Task — Taking the data below, please print only the lines from the line holding "- Alight Motion（视频编辑/AE）：<https://alightcreative.com/zh-CN/>" to the line holding "- Displaying menu", inclusive, with pictures omitted.

# # # # #

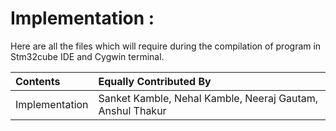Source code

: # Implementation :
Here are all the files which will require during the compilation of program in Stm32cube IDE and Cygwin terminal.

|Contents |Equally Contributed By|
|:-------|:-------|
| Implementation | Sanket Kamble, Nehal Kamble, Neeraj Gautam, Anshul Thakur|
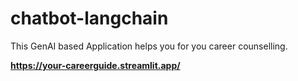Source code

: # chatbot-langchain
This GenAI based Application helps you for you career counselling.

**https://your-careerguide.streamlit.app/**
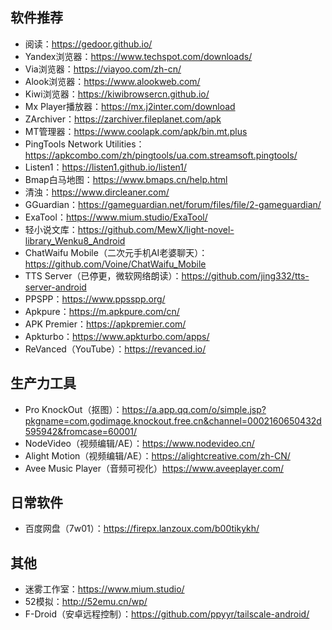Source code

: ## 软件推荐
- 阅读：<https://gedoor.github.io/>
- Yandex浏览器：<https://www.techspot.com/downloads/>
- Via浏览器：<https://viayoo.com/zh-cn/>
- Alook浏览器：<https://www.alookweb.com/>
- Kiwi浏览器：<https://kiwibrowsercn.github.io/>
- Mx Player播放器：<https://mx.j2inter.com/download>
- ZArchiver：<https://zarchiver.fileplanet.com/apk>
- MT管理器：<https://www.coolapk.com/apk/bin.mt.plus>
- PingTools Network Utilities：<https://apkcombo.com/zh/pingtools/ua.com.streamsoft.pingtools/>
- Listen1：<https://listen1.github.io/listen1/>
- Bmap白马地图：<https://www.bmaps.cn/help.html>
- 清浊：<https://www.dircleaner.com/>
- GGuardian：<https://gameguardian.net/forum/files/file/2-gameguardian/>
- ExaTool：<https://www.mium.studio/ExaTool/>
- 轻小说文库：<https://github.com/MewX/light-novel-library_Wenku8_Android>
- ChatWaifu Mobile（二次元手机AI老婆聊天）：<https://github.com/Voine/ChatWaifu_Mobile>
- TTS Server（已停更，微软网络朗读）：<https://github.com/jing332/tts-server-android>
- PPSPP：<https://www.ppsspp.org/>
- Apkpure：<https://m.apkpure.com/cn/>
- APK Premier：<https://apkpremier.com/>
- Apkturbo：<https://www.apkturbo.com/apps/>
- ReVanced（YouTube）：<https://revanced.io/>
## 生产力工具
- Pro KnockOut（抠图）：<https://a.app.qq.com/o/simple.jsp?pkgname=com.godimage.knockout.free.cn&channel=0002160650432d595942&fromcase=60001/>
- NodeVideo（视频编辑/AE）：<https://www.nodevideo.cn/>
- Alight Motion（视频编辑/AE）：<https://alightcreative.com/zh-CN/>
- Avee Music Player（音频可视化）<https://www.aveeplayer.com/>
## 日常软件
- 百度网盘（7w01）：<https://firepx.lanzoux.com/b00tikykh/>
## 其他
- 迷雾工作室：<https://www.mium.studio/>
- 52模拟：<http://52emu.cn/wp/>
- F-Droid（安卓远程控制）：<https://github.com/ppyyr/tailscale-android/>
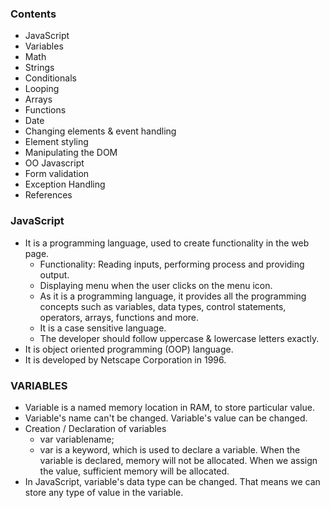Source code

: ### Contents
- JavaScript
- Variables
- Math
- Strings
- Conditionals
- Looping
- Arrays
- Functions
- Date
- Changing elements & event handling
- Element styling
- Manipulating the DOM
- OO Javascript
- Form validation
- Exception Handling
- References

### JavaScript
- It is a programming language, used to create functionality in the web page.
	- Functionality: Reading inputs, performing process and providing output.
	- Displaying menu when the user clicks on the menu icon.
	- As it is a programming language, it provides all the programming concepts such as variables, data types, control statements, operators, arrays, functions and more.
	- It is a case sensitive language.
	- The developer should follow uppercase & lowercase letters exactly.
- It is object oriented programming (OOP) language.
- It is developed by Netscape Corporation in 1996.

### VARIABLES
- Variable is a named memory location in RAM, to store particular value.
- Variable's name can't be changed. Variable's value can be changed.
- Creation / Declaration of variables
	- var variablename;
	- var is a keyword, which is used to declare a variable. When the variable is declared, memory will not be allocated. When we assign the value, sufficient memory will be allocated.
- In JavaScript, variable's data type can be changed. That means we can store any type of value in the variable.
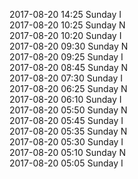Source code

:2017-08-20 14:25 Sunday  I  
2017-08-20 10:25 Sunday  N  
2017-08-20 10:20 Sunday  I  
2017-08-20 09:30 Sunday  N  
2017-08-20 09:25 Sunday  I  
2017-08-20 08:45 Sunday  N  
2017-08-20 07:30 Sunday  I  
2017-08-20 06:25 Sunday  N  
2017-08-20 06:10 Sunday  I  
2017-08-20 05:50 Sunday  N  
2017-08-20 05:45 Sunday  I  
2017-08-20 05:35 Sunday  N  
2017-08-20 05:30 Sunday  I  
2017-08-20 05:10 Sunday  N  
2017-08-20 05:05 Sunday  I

# # # # #

Result of this exercise —
- Alight Motion（视频编辑/AE）：<https://alightcreative.com/zh-CN/>
- Avee Music Player（音频可视化）<https://www.aveeplayer.com/>
## 日常软件
- 百度网盘（7w01）：<https://firepx.lanzoux.com/b00tikykh/>
## 其他
- 迷雾工作室：<https://www.mium.studio/>
- 52模拟：<http://52emu.cn/wp/>
- F-Droid（安卓远程控制）：<https://github.com/ppyyr/tailscale-android/>
Source code

: ### Contents
- JavaScript
- Variables
- Math
- Strings
- Conditionals
- Looping
- Arrays
- Functions
- Date
- Changing elements & event handling
- Element styling
- Manipulating the DOM
- OO Javascript
- Form validation
- Exception Handling
- References

### JavaScript
- It is a programming language, used to create functionality in the web page.
	- Functionality: Reading inputs, performing process and providing output.
	- Displaying menu when the user clicks on the menu icon.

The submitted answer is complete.